We will see if we get closer to ZIRP this afternoon, but the suggestion that "Quantitative easing" may be on the cards i.e. giving us cash in the form of notes shows just how dire things really are.Mugabe is the latest genius to try this, and, although there have been several other imitators over the years, the great German inflation in the '20s remains so seared into the Volk that it's unlikely they will ever stray from financial orthodoxy again.Of course the " Geschaftswunder " of the '60s and '70s was predicated on a 2% growth in monetary aggregates and SAVINGS. Arguably, this was such a successful period that it's benefits are still being felt today, rather as the Thatcher & Major periods gave Brown his lucky streak, according to Tony Blair.

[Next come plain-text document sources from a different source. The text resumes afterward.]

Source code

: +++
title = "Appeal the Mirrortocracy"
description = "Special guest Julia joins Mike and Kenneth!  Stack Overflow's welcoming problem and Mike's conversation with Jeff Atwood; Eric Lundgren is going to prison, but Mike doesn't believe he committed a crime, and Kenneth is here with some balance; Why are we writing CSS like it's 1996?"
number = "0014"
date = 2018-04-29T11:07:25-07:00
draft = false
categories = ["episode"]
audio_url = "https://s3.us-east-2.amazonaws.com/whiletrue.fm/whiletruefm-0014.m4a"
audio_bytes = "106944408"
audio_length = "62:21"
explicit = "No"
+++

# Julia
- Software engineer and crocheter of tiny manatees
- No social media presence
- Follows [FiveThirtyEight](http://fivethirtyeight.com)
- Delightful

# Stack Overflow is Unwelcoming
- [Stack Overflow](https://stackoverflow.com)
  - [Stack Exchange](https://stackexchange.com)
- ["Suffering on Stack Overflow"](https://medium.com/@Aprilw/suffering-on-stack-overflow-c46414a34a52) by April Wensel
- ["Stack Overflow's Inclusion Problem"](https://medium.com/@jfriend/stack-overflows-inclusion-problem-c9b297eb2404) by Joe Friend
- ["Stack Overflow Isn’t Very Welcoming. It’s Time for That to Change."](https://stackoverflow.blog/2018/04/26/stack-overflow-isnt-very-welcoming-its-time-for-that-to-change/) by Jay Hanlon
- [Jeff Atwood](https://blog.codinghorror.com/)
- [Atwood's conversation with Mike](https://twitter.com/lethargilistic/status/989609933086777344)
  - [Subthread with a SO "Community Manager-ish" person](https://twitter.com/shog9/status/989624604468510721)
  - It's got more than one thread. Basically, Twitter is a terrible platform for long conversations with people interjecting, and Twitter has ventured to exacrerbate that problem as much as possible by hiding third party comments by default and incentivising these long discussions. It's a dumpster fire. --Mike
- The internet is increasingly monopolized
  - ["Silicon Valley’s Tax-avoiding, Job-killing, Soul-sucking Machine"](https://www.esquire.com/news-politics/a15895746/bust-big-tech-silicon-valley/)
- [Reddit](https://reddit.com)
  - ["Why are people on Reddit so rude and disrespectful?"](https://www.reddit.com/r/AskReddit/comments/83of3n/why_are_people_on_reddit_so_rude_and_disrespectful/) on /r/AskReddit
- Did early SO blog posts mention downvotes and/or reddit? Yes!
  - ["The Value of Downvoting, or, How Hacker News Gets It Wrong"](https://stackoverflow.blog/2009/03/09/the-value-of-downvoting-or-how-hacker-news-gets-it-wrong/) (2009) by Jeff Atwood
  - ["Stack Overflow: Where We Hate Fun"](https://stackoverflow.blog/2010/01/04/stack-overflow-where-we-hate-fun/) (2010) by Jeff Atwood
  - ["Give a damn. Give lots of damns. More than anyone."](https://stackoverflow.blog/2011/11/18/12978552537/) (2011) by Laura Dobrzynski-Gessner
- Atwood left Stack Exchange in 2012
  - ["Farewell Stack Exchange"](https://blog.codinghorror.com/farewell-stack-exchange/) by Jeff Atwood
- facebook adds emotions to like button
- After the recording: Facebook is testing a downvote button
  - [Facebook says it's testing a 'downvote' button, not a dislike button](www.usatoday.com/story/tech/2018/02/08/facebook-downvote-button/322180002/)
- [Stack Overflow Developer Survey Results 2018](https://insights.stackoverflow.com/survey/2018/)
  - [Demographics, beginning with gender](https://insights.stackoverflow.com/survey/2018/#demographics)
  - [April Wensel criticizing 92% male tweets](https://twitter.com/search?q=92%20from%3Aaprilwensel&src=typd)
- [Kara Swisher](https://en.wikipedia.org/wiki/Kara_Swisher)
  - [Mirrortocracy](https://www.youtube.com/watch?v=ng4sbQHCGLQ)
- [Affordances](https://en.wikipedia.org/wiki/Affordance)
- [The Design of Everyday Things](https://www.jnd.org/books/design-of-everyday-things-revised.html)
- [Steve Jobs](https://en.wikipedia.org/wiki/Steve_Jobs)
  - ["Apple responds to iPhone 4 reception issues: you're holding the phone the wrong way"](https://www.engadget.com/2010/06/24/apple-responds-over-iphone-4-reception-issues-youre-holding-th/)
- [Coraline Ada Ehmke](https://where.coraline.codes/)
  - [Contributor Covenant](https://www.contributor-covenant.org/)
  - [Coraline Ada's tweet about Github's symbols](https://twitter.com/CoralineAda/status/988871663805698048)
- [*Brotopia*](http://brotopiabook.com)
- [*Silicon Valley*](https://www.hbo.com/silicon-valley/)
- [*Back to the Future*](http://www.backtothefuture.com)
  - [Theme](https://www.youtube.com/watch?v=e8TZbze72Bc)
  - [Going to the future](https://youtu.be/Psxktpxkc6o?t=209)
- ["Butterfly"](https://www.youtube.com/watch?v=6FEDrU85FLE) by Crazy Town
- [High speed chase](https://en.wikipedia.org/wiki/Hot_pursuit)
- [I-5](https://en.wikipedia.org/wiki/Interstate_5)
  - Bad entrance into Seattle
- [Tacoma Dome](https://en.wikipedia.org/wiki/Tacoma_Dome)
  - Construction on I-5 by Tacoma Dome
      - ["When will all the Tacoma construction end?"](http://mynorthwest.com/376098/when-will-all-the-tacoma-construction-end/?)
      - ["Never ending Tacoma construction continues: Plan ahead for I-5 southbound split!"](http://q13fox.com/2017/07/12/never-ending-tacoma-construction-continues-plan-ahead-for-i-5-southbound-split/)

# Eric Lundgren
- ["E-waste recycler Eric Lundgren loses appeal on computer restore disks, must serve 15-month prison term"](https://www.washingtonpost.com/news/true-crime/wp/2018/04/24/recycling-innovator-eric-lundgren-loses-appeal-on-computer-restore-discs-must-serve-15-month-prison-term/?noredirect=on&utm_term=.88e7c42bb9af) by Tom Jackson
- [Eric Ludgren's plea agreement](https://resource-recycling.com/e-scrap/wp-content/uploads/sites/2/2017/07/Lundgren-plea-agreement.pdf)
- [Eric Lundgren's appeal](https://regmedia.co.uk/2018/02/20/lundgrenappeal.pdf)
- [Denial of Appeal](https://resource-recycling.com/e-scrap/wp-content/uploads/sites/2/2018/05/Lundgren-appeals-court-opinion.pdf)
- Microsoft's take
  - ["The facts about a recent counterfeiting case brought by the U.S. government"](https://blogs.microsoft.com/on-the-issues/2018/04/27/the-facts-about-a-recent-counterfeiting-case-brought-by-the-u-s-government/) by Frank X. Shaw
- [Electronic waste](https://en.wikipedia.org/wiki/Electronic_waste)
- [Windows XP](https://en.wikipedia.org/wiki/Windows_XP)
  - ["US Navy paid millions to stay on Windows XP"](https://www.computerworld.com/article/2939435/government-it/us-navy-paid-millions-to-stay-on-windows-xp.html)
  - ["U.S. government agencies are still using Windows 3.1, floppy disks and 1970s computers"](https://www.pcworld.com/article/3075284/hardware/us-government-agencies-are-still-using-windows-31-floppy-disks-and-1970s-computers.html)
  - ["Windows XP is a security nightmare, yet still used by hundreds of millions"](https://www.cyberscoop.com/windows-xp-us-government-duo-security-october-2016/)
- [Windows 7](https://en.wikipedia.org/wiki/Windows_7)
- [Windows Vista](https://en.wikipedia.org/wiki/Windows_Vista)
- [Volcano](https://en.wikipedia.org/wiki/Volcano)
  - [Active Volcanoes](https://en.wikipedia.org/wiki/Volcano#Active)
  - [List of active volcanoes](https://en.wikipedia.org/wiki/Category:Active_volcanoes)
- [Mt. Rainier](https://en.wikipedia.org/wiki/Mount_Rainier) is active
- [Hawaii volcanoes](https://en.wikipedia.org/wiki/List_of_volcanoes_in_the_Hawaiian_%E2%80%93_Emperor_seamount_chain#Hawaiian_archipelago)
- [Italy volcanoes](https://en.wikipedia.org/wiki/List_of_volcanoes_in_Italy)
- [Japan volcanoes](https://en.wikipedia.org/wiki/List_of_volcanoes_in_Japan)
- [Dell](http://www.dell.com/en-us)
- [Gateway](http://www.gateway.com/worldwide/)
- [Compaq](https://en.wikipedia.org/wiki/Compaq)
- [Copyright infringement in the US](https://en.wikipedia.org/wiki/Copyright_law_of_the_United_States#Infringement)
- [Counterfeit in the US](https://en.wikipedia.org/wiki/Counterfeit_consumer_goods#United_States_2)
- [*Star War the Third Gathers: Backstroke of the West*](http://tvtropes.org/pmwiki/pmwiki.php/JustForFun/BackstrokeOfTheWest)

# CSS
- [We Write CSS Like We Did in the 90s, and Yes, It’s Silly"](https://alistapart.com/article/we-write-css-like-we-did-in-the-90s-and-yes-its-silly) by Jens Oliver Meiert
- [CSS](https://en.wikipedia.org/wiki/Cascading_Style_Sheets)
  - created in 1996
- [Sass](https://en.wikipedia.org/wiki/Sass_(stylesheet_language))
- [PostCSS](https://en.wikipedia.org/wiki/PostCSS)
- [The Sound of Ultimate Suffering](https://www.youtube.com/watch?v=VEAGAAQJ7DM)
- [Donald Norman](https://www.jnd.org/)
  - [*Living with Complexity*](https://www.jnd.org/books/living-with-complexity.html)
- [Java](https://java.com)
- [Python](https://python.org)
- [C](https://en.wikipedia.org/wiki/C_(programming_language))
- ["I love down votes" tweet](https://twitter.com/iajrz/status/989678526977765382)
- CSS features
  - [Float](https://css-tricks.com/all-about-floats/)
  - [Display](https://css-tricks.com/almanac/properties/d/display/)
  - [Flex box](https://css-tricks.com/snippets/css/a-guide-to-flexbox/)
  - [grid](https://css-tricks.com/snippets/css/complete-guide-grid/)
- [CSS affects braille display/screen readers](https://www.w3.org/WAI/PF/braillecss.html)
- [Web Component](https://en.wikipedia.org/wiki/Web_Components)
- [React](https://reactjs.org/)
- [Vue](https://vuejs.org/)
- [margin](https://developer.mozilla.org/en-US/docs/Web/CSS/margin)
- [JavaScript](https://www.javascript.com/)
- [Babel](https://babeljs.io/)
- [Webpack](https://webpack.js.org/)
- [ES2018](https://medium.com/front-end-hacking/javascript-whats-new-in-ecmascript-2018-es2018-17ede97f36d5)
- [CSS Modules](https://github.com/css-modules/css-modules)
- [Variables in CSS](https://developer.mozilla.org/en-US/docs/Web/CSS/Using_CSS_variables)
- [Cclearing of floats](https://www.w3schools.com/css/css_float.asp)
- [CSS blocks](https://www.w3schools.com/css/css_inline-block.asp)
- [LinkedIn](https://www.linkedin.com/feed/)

Our feckless leaders, of course, are working in exactly the opposite direction, which means in the end there won't be an early resolution.
There's a straw in the wind though. Property surveyors would appear to have started the year off well, with more instructions and some dead deals being revived. I'm not sure if this is an "early adopter" sign ( commentators have suggested this spring/summer will represent the start of the bottoming out) or just the post Christmas rush. No one ever does anything in December.
Fingers crossed.
PS
A friend confided in me that his girlfriend had texted him as follows:
" xercising on crosstrainer to get fit for hoi sex"
Intrigued, he enquiried if this had anything to do with hoi sin sauce - which he thought might be a) messy and b) interesting.
He was disappointed to learn it was a misspelling, and was meant to be HOL as in holiday sex.
As he said, he sincerely hoped he wouldn't have to wait that long....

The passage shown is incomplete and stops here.